I never had cable TV until I moved into New York City after college. You needed the cable there because the big buildings interfered with the over-the-air signal. Suddenly, a new world opened up, as I had access to several more channels, including HBO.
I had more choice, and I was all for it. Apparently, I wasn’t the only one either. Cable television contributed to the substantial drop in the broadcast network viewing from 1983 to 1994 when weekly broadcast audience shares dropped from 69 to 52 while basic cable networks’ shares rose from 9 to 26 during the same period according to A. C. Nielsen. What had been a 6 or 7 channel universe now had almost 40! 100 channels was a dream for down the road and today’s world over several hundred channels seemed impossible. But of course, as The Boss reminds us, there were 57 channels and nothing on.

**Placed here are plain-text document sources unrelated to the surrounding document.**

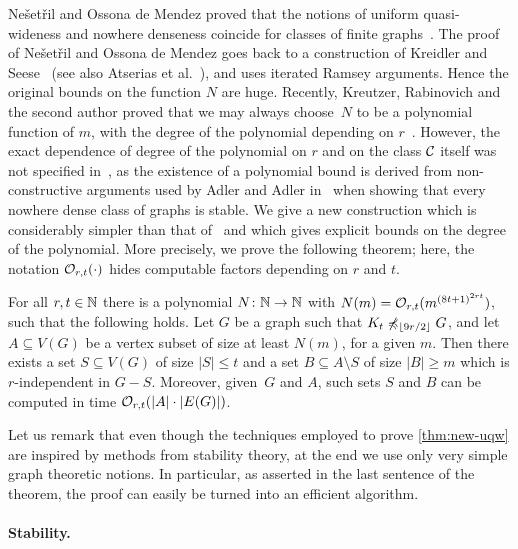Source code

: Ne\v{s}et\v{r}il and Ossona de Mendez proved that
the notions of uniform quasi-wideness and nowhere denseness coincide for 
classes of finite graphs~\cite{nevsetvril2011nowhere}. 
The proof of Ne\v{s}et\v{r}il 
and Ossona de Mendez goes back to a construction
of Kreidler and Seese~\cite{kreidler1998monadic} (see also Atserias et al.~\cite{atserias2006preservation}), 
and uses iterated Ramsey arguments. Hence the original bounds on 
the function $N$ are huge. Recently, Kreutzer, Rabinovich and the second author
 proved that we may always choose~$N$ to be a polynomial 
function of $m$, with the degree of the polynomial depending on $r$~\cite{siebertz2016polynomial}. However, the exact dependence of degree of the polynomial on $r$ and on the class $\mathcal{C}$ itself
 was  not specified in~\cite{siebertz2016polynomial}, as the existence of a polynomial bound is derived
from non-constructive arguments used by Adler and Adler in~\cite{adler2014interpreting} when showing that every nowhere dense class of graphs
is stable. We give a new construction 
which is considerably simpler than that of~\cite{siebertz2016polynomial}
and which gives explicit bounds on the degree of the polynomial. 
More precisely, we prove the following theorem; here, the notation $\mathcal{O}_{r,t}(\cdot)$ hides computable factors depending on $r$ and $t$.

\begin{theorem}\label{thm:new-uqw}
For all $r,t\in \mathbb{N}$ there is a polynomial  $N\colon \mathbb{N}\to \mathbb{N}$ with $N(m)=
\mathcal{O}_{r,t}{(m^{{(8t+1)}^{2rt}})}$, such that the following holds.
Let $G$ be a graph such that $K_t\not\preccurlyeq_{\lfloor 9r/2\rfloor} G$, and
let $A\subseteq V(G)$ be a vertex subset of size at least $N(m)$, for a given $m$.
Then there exists a set $S\subseteq V(G)$ of size $|S|\leq t$ and a set $B\subseteq A\setminus S$ 
of size $|B|\geq m$ which is $r$-independent in $G-S$.
Moreover, given~$G$ and $A$, such sets $S$ and $B$ can be computed in time $\mathcal{O}_{r,t}(|A|\cdot |E(G)|)$. 
\end{theorem}

Let us remark
that even though the techniques employed to prove \cref{thm:new-uqw} are inspired by methods from stability theory, 
at the end we use only very simple graph theoretic notions. In particular, as asserted in the last sentence of the theorem, the
proof can easily be turned into an efficient algorithm.

\paragraph{Stability.}


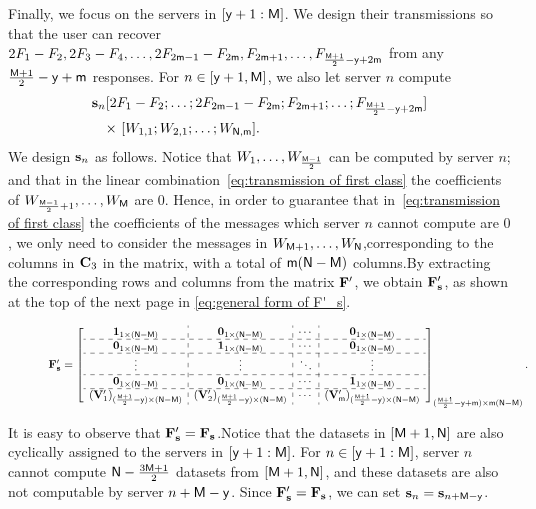 \documentclass[conference,letterpaper]{IEEEtran}
\begin{document}
Finally, we focus on the servers in $[{\sf y}+1 : {\sf M}]$. We design their transmissions so that the user can recover $2F_1 - F_2, 2F_3 - F_4, \ldots, 2F_{2{\sf m}-1} - F_{2{\sf m}}, F_{2{\sf m}+1}, \ldots, F_{\frac{{\sf M}+1}{2} - {\sf y} + 2{\sf m}}$ from any $\frac{{\sf M}+1}{2} - {\sf y} + {\sf m}$ responses.
 For $n \in [{\sf y}+1, {\sf M}]$, we also let server $n$ compute
\begin{align}
{\bf s}_n & [ 2F_1 - F_2; \ldots; 2F_{2{\sf m}-1} - F_{2{\sf m}}; F_{2{\sf m}+1}; \ldots; F_{\frac{{\sf M}+1}{2} - {\sf y} + 2{\sf m}} ]  \nonumber \\
& \text{× }[ W_{1,1}; W_{2,1}; \ldots; W_{{\sf N},{\sf m}} ].
\label{eq:transmission of first class}
\end{align}
     We design ${\bf s}_{n} $ as follows.
Notice that $W_1,\ldots,W_{\frac{{\sf M}-1}{2}}$ can be computed by server $n$; and that in the linear combination~\eqref{eq:transmission of first class} the coefficients of   $W_{\frac{{\sf M}-1}{2}+1}, \ldots, W_{{\sf M}}$ are $0$. 
Hence, in order to guarantee that in~\eqref{eq:transmission of first class} the coefficients of the messages which server $n$ cannot compute are $0$, we only need to consider the messages in $W_{{\sf M}+1}, \ldots, W_{{\sf N}}$,corresponding to the columns in ${\bf C}_3$ in the matrix, with a total of ${\sf m} ({\sf N} - {\sf M})$ columns.By extracting the corresponding rows and columns from the matrix \( {\bf F}' \), we obtain \( {\bf F}'_{\bf s} \), as shown at the top of the next page in \eqref{eq:general form of F'_s}.
\begin{figure}
\begin{equation}
\scalebox{0.8}{$
 {\bf F}'_{\bf s} = 
\left[
\begin{array}{c:c:c:c}
{\bf 1}_{1 \times (\Nsf-\Msf)}  & {\bf 0}_{1 \times (\Nsf-\Msf)}  & \cdots & {\bf 0}_{1 \times (\Nsf-\Msf)}   \\ \hdashline
{\bf 0}_{1 \times (\Nsf-\Msf)} &  {\bf 1}_{1 \times (\Nsf-\Msf)}   & \cdots & {\bf 0}_{1 \times (\Nsf-\Msf)}   \\ \hdashline 
 \vdots   & \vdots  &  \ddots & \vdots \\ \hdashline
 {\bf 0}_{1 \times (\Nsf-\Msf)} &   {\bf 0}_{1 \times (\Nsf-\Msf)}    & \cdots &  {\bf 1}_{1 \times (\Nsf-\Msf)} \\ \hdashline
 ({\bf V}'_{1})_{ (\frac{\Msf + 1}{2} - \ysf) \times (\Nsf-\Msf)}  &  ({\bf V}'_{2})_{ (\frac{\Msf + 1}{2} - \ysf) \times (\Nsf-\Msf)}  &   \cdots   &   ({\bf V}'_{\msf})_{ (\frac{\Msf + 1}{2} - \ysf) \times (\Nsf-\Msf)} 
 \end{array}
\right]_{(\frac{\Msf + 1}{2} - \ysf + \msf) \times \msf(\Nsf-\Msf)}.
$}
\label{eq:general form of F'_s}
\end{equation}

\end{figure}
It is easy to observe that ${\bf F}'_{\bf s} = {\bf F}_{\bf s}$.Notice that the datasets in $[{\sf M}+1, {\sf N}]$ are also cyclically assigned to the servers in $[{\sf y}+1 : {\sf M}]$. For $n \in [{\sf y}+1 : {\sf M}]$, server $n$ cannot compute ${{\sf N} - \frac{3{\sf M} + 1}{2}}$ datasets from $[{\sf M}+1, {\sf N}]$, and these datasets are also not computable by server $n + {\sf M} - {\sf y}$. Since ${\bf F}'_{\bf s} = {\bf F}_{\bf s}$, we can  set ${\bf s}_n = {\bf s}_{n + {\sf M} - {\sf y}}$.
\end{document}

Fast forward to today. Our T/V (television/video) choices are unlimited. The only real choice we need to make is who is going to do the programming – us or the channel’s programming department. When we do it, we can watch what we want when we choose to do so. We can binge on an entire season over a day and we probably won’t have to be interrupted by nearly as much advertising. Allowing the channel to program our viewing means that those of us who don’t choose to make a decision about programming need not. We can watch T/V as it traditionally was done – passively.
This changed environment has led to cord-cutters and cord-nevers. After all, when 75% of people just want a “light” package of channels, paying more for the hundred the cable company chooses to carry seems silly. As eMarketer predicts:
In 2015, there will be 4.9 million US households that once paid for TV services but no longer do, a jump of 10.9% over last year. And that growth will accelerate in the coming years, with the number of cord-cutting households jumping another 12.5% in 2016. In fact, by the end of next year, the number of US households subscribing to cable and satellite will drop below 100 million…Also noteworthy, the share of viewers who have never subscribed to cable or satellite (“cord-nevers”) is growing as well. This year, the percentage of US adults who have never subscribed to cable or satellite TV will reach 12.9%. That share will grow to 13.8% by 2016.
I have no doubt the cable providers will innovate – allowing you to upgrade your TV, for example, as the wireless carriers do your phone, bundling in streaming music, or changing their business emphasis entirely to being broadband providers (BYO Programming!). But it’s going to be an interesting transition in the pro-choice video world. You agree?